Using the records below, count the lines with "Setting" in them. Give the number only.

Dataset excerpts
--------

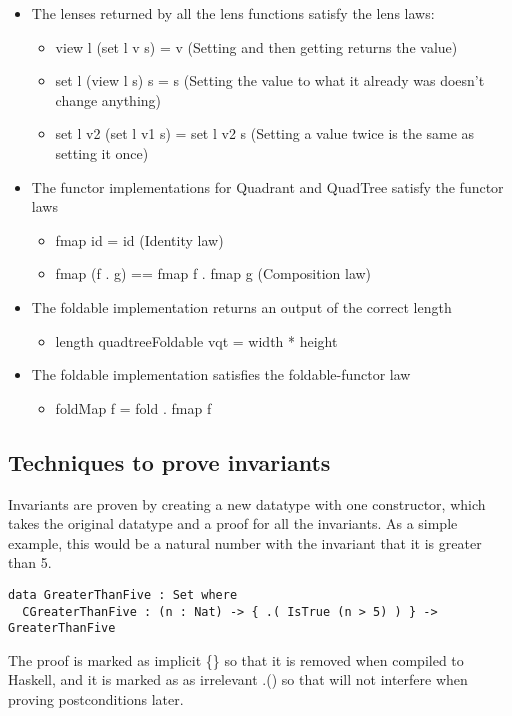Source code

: \begin{itemize}
    \item The lenses returned by all the lens functions satisfy the lens laws: \cite{lens}
        \begin{itemize}
            \item view l (set l v s) = v (Setting and then getting returns the value)
            \item set l (view l s) s = s (Setting the value to what it already was doesn't change anything)
            \item set l v2 (set l v1 s) = set l v2 s (Setting a value twice is the same as setting it once)
        \end{itemize}
    \item The functor implementations for Quadrant and QuadTree satisfy the functor laws
        \begin{itemize}
            \item fmap id = id (Identity law)
            \item fmap (f . g) == fmap f . fmap g (Composition law)
        \end{itemize}
    \item The foldable implementation returns an output of the correct length
        \begin{itemize}
            \item length quadtreeFoldable vqt = width * height
        \end{itemize}
    \item The foldable implementation satisfies the foldable-functor law
        \begin{itemize}
            \item foldMap f = fold . fmap f
        \end{itemize}
\end{itemize}

\subsection{Techniques to prove invariants}
Invariants are proven by creating a new datatype with one constructor, which takes the original datatype and a proof for all the invariants. As a simple example, this would be a natural number with the invariant that it is greater than 5.
\begin{verbatim}
data GreaterThanFive : Set where
  CGreaterThanFive : (n : Nat) -> { .( IsTrue (n > 5) ) } -> GreaterThanFive
\end{verbatim}
The proof is marked as implicit \{\} so that it is removed when compiled to Haskell, and it is marked as as irrelevant .() so that will not interfere when proving postconditions later.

--------

RESULT> 3